When official word made its way to The Wall Street Journal newsroom that Evan Gershkovich had been released from Russian custody Thursday, unadulterated elation washed over the journalists who had taken part in a 16-month-long pressure campaign to seek his freedom. One staffer described the mood to CNN as “a collective massive relief.” The business-focused broadsheet’s long national nightmare had finally come to a close.
“It’s a joyous day for all of us,” Emma Tucker, The Journal’s editor-in-chief, told the joyful newsroom, offering up a toast in the New York newsroom to Gershkovich and all those who made his release possible.
For 491 days, Gershkovich had been wrongfully detained and imprisoned by Vladimir Putin’s regime, an unwitting pawn in the former KGB officer’s geopolitical games. The 32-year-old Journal reporter was arrested last March while reporting from the Russian city of Yekaterinburg and been held at the notorious Lefortovo prison outside Moscow. Last month, a sham trial led to him being convicted of supposed espionage and sentenced to 16 years in a harsh penal colony.

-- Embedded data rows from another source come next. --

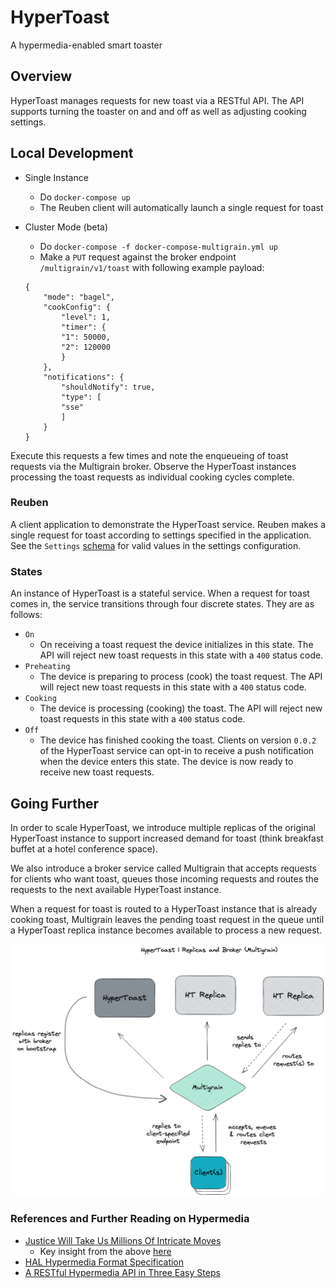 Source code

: # HyperToast

A hypermedia-enabled smart toaster

## Overview

HyperToast manages requests for new toast via a RESTful API. The API supports turning the toaster on and and off as well as adjusting cooking settings.

## Local Development

* Single Instance
    * Do `docker-compose up`
    * The Reuben client will automatically launch a single request for toast

* Cluster Mode (beta)
    * Do `docker-compose -f docker-compose-multigrain.yml up`
    * Make a `PUT` request against the broker endpoint `/multigrain/v1/toast` with following example  payload:

    ```
    {
        "mode": "bagel",
        "cookConfig": {
            "level": 1,
            "timer": {
            "1": 50000,
            "2": 120000
            }
        },
        "notifications": {
            "shouldNotify": true,
            "type": [
            "sse"
            ]
        }
    }    
     ```

Execute this requests a few times and note the enqueueing of toast requests via the Multigrain broker. Observe the HyperToast instances processing the toast requests as individual cooking cycles complete.

### Reuben 
A client application to demonstrate the HyperToast service. Reuben makes a single request for toast according to settings specified in the application. See the `Settings` [schema](/schemas/settings.json) for valid values in the settings configuration.     

### States
An instance of HyperToast is a stateful service. When a request for toast comes in, the service transitions through four discrete states. They are as follows:

* `On`
    * On receiving a toast request the device initializes in this state. The API will reject new toast requests in this state with a `400` status code.
* `Preheating`
    * The device is preparing to process (cook) the toast request. The API will reject new toast requests in this state with a `400` status code.
* `Cooking`
    * The device is processing (cooking) the toast. The API will reject new toast requests in this state with a `400` status code.
* `Off`
    * The device has finished cooking the toast. Clients on version `0.0.2` of the HyperToast service can opt-in to receive a push notification when the device enters this state. The device is now ready to receive new toast requests.

## Going Further

In order to scale HyperToast, we introduce multiple replicas of the original HyperToast instance to support increased demand for toast (think breakfast buffet at a hotel conference space). 

We also introduce a broker service called Multigrain that accepts requests for clients who want toast, queues those incoming requests and routes the requests to the next available HyperToast instance.

When a request for toast is routed to a HyperToast instance that is already cooking toast, Multigrain leaves the pending toast request in the queue until a HyperToast replica instance becomes available to process a new request.

![Architectural Diagram](/docs/multigrain-architectural-diagram.png)

### References and Further Reading on Hypermedia

* [Justice Will Take Us Millions Of Intricate Moves](https://www.crummy.com/writing/speaking/2008-QCon/)
    * Key insight from the above [here](https://www.crummy.com/writing/speaking/2008-QCon/act3.html)
* [HAL Hypermedia Format Specification](https://datatracker.ietf.org/doc/html/draft-kelly-json-hal)
* [A RESTful Hypermedia API in Three Easy Steps](http://www.amundsen.com/blog/archives/1041)
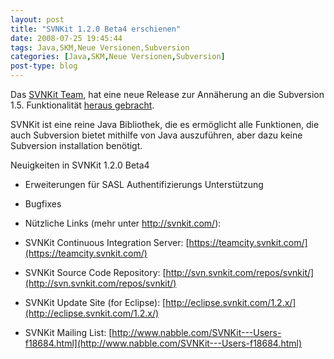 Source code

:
 ```yaml
---
layout: post
title: "SVNKit 1.2.0 Beta4 erschienen"
date: 2008-07-25 19:45:44
tags: Java,SKM,Neue Versionen,Subversion
categories: [Java,SKM,Neue Versionen,Subversion]
post-type: blog
---
```

Das [SVNKit Team](http://www.svnkit.com "SVNKit Team"), hat eine neue Release zur Annäherung an die Subversion 1.5. Funktionalität 
[heraus gebracht](http://www.nabble.com/-ANN--SVNKit-1.2.0-beta4-is-available.-td18655426.html "heraus gebracht").

SVNKit ist eine reine Java Bibliothek, die es ermöglicht alle Funktionen, die auch Subversion bietet mithilfe von Java auszuführen, aber dazu keine Subversion installation benötigt.

Neuigkeiten in SVNKit 1.2.0 Beta4

+ Erweiterungen für SASL Authentifizierungs Unterstützung
+ Bugfixes

+ Nützliche Links (mehr unter http://svnkit.com/):
 + SVNKit Continuous Integration Server: [https://teamcity.svnkit.com/](https://teamcity.svnkit.com/)
 + SVNKit Source Code Repository: [http://svn.svnkit.com/repos/svnkit/](http://svn.svnkit.com/repos/svnkit/)
 + SVNKit Update Site (for Eclipse): [http://eclipse.svnkit.com/1.2.x/](http://eclipse.svnkit.com/1.2.x/)
 + SVNKit Mailing List: [http://www.nabble.com/SVNKit---Users-f18684.html](http://www.nabble.com/SVNKit---Users-f18684.html)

While Gershkovich was unjustly detained, the state of affairs inside Russia worsened for journalists and human rights advocates. Opposition leader Alexey Navalny died in prison and the Russian-American Radio Free Europe/Radio Liberty journalist Alsu Kurmasheva was also wrongfully detained.
But, despite the circumstances, Gershkovich’s colleagues back at home kept hope alive, never wavering from their task of keeping his story in the public consciousness. In addition to The Journal’s unrelenting coverage of Gershkovich’s case, which always made it evident to readers that he had been wrongfully detained, employees at the newspaper held read-a-thons, global runs, and social media storms to draw attention to their colleague’s plight.
To mark the one-year anniversary of Gershkovich’s detention, The Journal made an unmistakable statement on the front page of its print edition, intentionally leaving a large section of its front page blank to represent the missing journalism from Gershkovich.
“A year in Russian prison. A year of stolen stories, stolen joys, stolen memories. The crime: journalism,” the paper stated above the empty section.
Meanwhile, The Journal labored behind the scenes with President Joe Biden and his administration on efforts to secure Gershkovich’s release. On Thursday, their persistent efforts finally paid the dividends they had hoped it would. Gershkovich, Kurmasheva, and 22 other detainees were exchanged in the largest and most complex prisoner swap between the U.S. and Russia since the Cold War.